The idea is to eat very, very simply of foods that typically don’t aggregate the system. No store bought sauces. Do it for long enough to get things to calm down. Then, the body will begin repairing and replacing cells. You start adding foods back in one at a time. If you have a reaction of bloating, gas, and abdominal pain, you stop. You’re not ready to eat that food yet. You may never be.

Of course, the question is: which foods, exactly, are making my body freak out? Because let’s say I just happen to be sensitive to sunflower seeds. Well, there sunflower seeds in this detox menu. Or maybe I’m not sensitive to carrots. That’s good to know, because carrots aren’t allowed on this detox menu, and I definitely want to be eating them if they are allowed, because they are so healthy and good for us.

Luckily, an easy answer to that question can be found in food sensitivity testing, which is just a simple blood test.

So tomorrow, a dear friend and talented naturopath, Dr Z, at Natura Integrative Medicine, is doing this testing for Adahlia and I both. She is also doing a hair analysis on Adahlua, to check for heavy metal and other toxicity.

(Note: because I know the value of the antioxidants and nutrients in fresh juicing, I am still juicing beets and carrots, even though I’m not “supposed to” according to this particular elimination plan. If I find out I am reactive to them, I will stop. But at this point, with Adahlia’s extreme vitamin A and blood deficiency, I don’t wish to. Fresh juicing is like a big burly bouncer: it escorts free radicals right out of the body. It’s very important if the body is seriously inflamed.)

Though I do have some pain as I type this, I must say that my daily pain in my kidneys has lessened considerably since embracing this elimination diet. I am very excited. My inner guide, the one that was in turmoil despite all the progress with the herbs, acupuncture, surgery, homeopathy, qigong, and reiki, because it kept feeling that we were still “missing something important” has quieted.

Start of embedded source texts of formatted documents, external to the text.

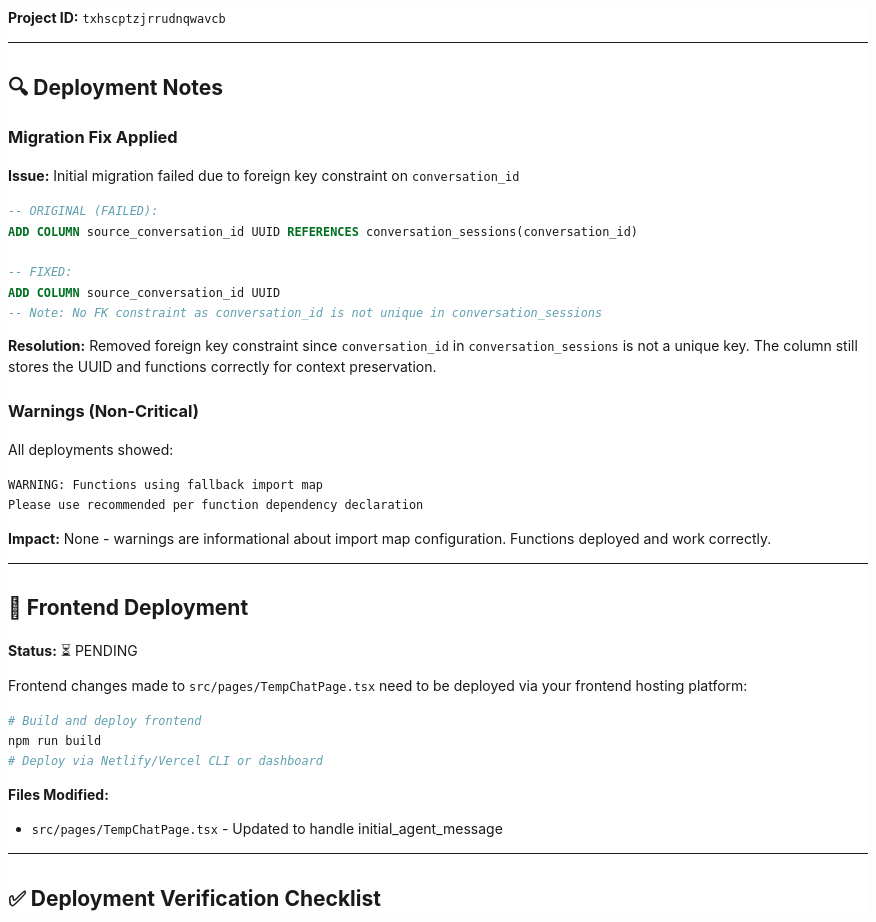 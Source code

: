 **Project ID:** `txhscptzjrrudnqwavcb`

---

## 🔍 Deployment Notes

### Migration Fix Applied

**Issue:** Initial migration failed due to foreign key constraint on `conversation_id`
```sql
-- ORIGINAL (FAILED):
ADD COLUMN source_conversation_id UUID REFERENCES conversation_sessions(conversation_id)

-- FIXED:
ADD COLUMN source_conversation_id UUID
-- Note: No FK constraint as conversation_id is not unique in conversation_sessions
```

**Resolution:** Removed foreign key constraint since `conversation_id` in `conversation_sessions` is not a unique key. The column still stores the UUID and functions correctly for context preservation.

### Warnings (Non-Critical)

All deployments showed:
```
WARNING: Functions using fallback import map
Please use recommended per function dependency declaration
```

**Impact:** None - warnings are informational about import map configuration. Functions deployed and work correctly.

---

## 📝 Frontend Deployment

**Status:** ⏳ PENDING

Frontend changes made to `src/pages/TempChatPage.tsx` need to be deployed via your frontend hosting platform:

```bash
# Build and deploy frontend
npm run build
# Deploy via Netlify/Vercel CLI or dashboard
```

**Files Modified:**
- `src/pages/TempChatPage.tsx` - Updated to handle initial_agent_message

---

## ✅ Deployment Verification Checklist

We have just identified an area of a huge, potential missing puzzle piece.

Now we just have to find the smaller pieces, the exact ones that comprise it, and a big part of the board will be solved. The rest of the puzzle will fall into place.

The destructive process will stop, and then the other therapies, so good at cleansing debris and restoring healthy tissue, will be able to do their work, now that they are no longer undermined.

My body will heal. So will Adahlia’s.

Just watch.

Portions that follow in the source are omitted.